Last Updated on May 10, 2021
Police say the discovery of a death certificate typo helped them realize there was something fishy in a death investigation.
Police charged a New York man last month offering a false instrument for filing after discovering a death certificate typo. Actually, multiple typos made them suspicious.
CNN reported the 25-year-old faced multiple charges in 2019. A judge set a sentencing hearing for October of that year. Then something curious happened: his attorney told police he had died.
Apparently, the attorney didn’t realize the man wasn’t dead after all. But police noticed the death certificate misspelled the word registry three times as “registry.” They also spotted “inconsistencies” with typefaces.

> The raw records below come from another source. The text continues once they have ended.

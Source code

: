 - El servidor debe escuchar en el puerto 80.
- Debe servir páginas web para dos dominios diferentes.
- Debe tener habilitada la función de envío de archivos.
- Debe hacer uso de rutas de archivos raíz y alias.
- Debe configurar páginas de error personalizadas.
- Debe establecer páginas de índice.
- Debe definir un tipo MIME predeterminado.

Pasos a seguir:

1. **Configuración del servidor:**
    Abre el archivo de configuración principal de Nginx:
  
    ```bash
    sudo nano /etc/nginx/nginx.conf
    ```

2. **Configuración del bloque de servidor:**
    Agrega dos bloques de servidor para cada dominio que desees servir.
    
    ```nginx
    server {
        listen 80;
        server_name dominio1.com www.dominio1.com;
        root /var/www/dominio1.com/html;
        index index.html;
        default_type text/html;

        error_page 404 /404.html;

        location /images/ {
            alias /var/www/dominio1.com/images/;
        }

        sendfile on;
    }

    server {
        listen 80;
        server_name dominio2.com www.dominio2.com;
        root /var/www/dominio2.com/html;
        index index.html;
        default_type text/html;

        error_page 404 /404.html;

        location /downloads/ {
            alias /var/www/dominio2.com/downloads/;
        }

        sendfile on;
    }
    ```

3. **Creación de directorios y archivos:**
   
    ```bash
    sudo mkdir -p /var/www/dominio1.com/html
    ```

To put it simpler, the thing just looked a bit off.
Naturally, when you’re an investigator who suspects a death certificate might be false, you call the agency that issued it.
Mental_Floss explains it this way:
Prosecutors made an inquiry to the New Jersey Department of Health, Office of Vital Statistics and Registry to confirm that they did indeed know how to spell registry and concluded that the document was a forgery.
You can get a better look at the suspect document here.
“We’ve seen it where people fake their deaths so that they can receive life insurance benefits,” the district attorney told the Star Tribune.
But as a plot to avoid a jail sentence? Well, they admit that was a new twist.
And a failure, too!
The faked death certificate prompted an additional felony charge for which the offender could spend four years in prison.
Moral of the story: If you’re going to fake an official document, assume officials know how to spell properly!